EDAspy.optimization.multivariate.keda module
class EDAspy.optimization.multivariate.keda.MultivariateKEDA(size_gen: int, max_iter: int, dead_iter: int, n_variables: int, landscape_bounds: tuple, l: float, alpha: float = 0.5, disp: bool = True, black_list: Optional[list] = None, white_list: Optional[list] = None, parallelize: bool = False, init_data: Optional[array] = None)[source]

Bases: EDA

Kernel Estimation of Distribution Algorithm [1]. This type of Estimation-of-Distribution Algorithm uses a KDE Bayesian network [2] which allows dependencies between variables which have been estimated using KDE. This multivariate probabilistic model is updated in each iteration with the best individuals of the previous generations.

Example

This example uses some very well-known benchmarks from CEC14 conference to be solved using a Kernel Estimation of Distribution Algorithm (KEDA).

from EDAspy.optimization import MultivariateKEDA
from EDAspy.benchmarks import ContinuousBenchmarkingCEC14

benchmarking = ContinuousBenchmarkingCEC14(10)

keda = MultivariateKEDA(size_gen=300, max_iter=100, dead_iter=20, n_variables=10,
                        landscape_bounds=(-60, 60), l=10)

eda_result = keda.minimize(benchmarking.cec14_4, True)

References

[1]: Vicente P. Soloviev, Concha Bielza and Pedro Larrañaga. Semiparametric Estimation of Distribution Algorithm for continuous optimization. 2022

[2]: Atienza, D., Bielza, C., & Larrañaga, P. (2022). PyBNesian: an extensible Python package for Bayesian networks. Neurocomputing, 504, 204-209.

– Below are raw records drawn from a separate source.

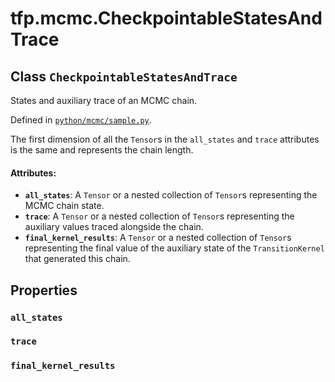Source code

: <div itemscope itemtype="http://developers.google.com/ReferenceObject">
<meta itemprop="name" content="tfp.mcmc.CheckpointableStatesAndTrace" />
<meta itemprop="path" content="Stable" />
<meta itemprop="property" content="all_states"/>
<meta itemprop="property" content="trace"/>
<meta itemprop="property" content="final_kernel_results"/>
</div>

# tfp.mcmc.CheckpointableStatesAndTrace

## Class `CheckpointableStatesAndTrace`

States and auxiliary trace of an MCMC chain.





Defined in [`python/mcmc/sample.py`](https://github.com/tensorflow/probability/tree/master/tensorflow_probability/python/mcmc/sample.py).

<!-- Placeholder for "Used in" -->

The first dimension of all the `Tensor`s in the `all_states` and `trace`
attributes is the same and represents the chain length.

#### Attributes:


* <b>`all_states`</b>: A `Tensor` or a nested collection of `Tensor`s representing the
  MCMC chain state.
* <b>`trace`</b>: A `Tensor` or a nested collection of `Tensor`s representing the
  auxiliary values traced alongside the chain.
* <b>`final_kernel_results`</b>: A `Tensor` or a nested collection of `Tensor`s
  representing the final value of the auxiliary state of the
  `TransitionKernel` that generated this chain.

## Properties

<h3 id="all_states"><code>all_states</code></h3>




<h3 id="trace"><code>trace</code></h3>




<h3 id="final_kernel_results"><code>final_kernel_results</code></h3>







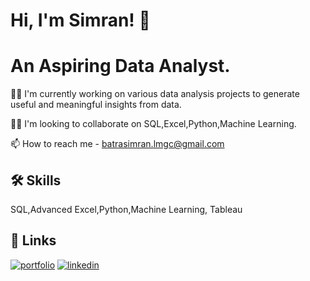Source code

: 
# Hi, I'm Simran! 👋

# An Aspiring Data Analyst.




👩‍💻 I'm currently working on various data analysis projects to generate useful and meaningful insights from data.



👯‍♀️ I'm looking to collaborate on SQL,Excel,Python,Machine Learning.





📫 How to reach me - batrasimran.lmgc@gmail.com




## 🛠 Skills
SQL,Advanced Excel,Python,Machine Learning, Tableau


## 🔗 Links
[![portfolio](https://img.shields.io/badge/my_portfolio-000?style=for-the-badge&logo=ko-fi&logoColor=white)](https://simranbatra.carrd.co/)
[![linkedin](https://img.shields.io/badge/linkedin-0A66C2?style=for-the-badge&logo=linkedin&logoColor=white)](https://www.linkedin.com/in/simran-b-54bbb9b0/)


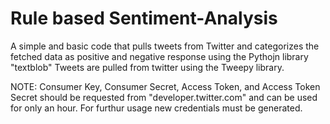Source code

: # Rule based Sentiment-Analysis
A simple and basic code that pulls tweets from Twitter and categorizes the fetched data as positive and negative response using the Pythojn library "textblob" 
Tweets are pulled from twitter using the Tweepy library.

NOTE:
Consumer Key, Consumer Secret, Access Token, and Access Token Secret should be requested from "developer.twitter.com" and can be used for only an hour. For furthur usage new credentials must be generated.
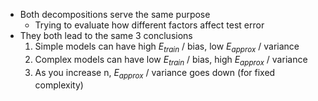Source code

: - Both decompositions serve the same purpose
	- Trying to evaluate how different factors affect test error
- They both lead to the same 3 conclusions
	1. Simple models can have high $E_{train}$ / bias, low $E_{approx}$ / variance
	2. Complex models can have low $E_{train}$ / bias, high $E_{approx}$ / variance
	3. As you increase n, $E_{approx}$ / variance goes down (for fixed complexity)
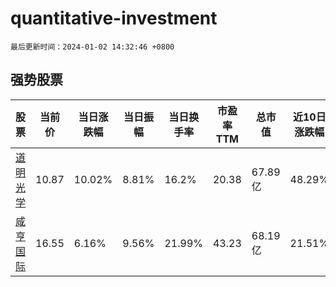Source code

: # quantitative-investment

`最后更新时间：2024-01-02 14:32:46 +0800`

## 强势股票

|股票|当前价|当日涨跌幅|当日振幅|当日换手率|市盈率TTM|总市值|近10日涨跌幅|
|----|----|----|----|----|----|----|----|
|[道明光学](https://xueqiu.com/S/SZ002632)|10.87|10.02%|8.81%|16.2%|20.38|67.89亿|48.29%|
|[咸亨国际](https://xueqiu.com/S/SH605056)|16.55|6.16%|9.56%|21.99%|43.23|68.19亿|21.51%|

EDAspy.optimization.multivariate.egna module
class EDAspy.optimization.multivariate.egna.EGNA(size_gen: int, max_iter: int, dead_iter: int, n_variables: int, landscape_bounds: tuple, alpha: float = 0.5, elite_factor: float = 0.4, disp: bool = True, black_list: Optional[list] = None, white_list: Optional[list] = None, parallelize: bool = False, init_data: Optional[array] = None)[source]

Bases: EDA

Estimation of Gaussian Networks Algorithm. This type of Estimation-of-Distribution Algorithm uses a Gaussian Bayesian Network from where new solutions are sampled. This multivariate probabilistic model is updated in each iteration with the best individuals of the previous generation.

EGNA [1] has shown to improve the results for more complex optimization problem compared to the univariate EDAs that can be found implemented in this package. Different modifications have been done into this algorithm such as in [2] where some evidences are input to the Gaussian Bayesian Network in order to restrict the search space in the landscape.

Example

This example uses some very well-known benchmarks from CEC14 conference to be solved using an Estimation of Gaussian Networks Algorithm (EGNA).

from EDAspy.optimization import EGNA
from EDAspy.benchmarks import ContinuousBenchmarkingCEC14

benchmarking = ContinuousBenchmarkingCEC14(10)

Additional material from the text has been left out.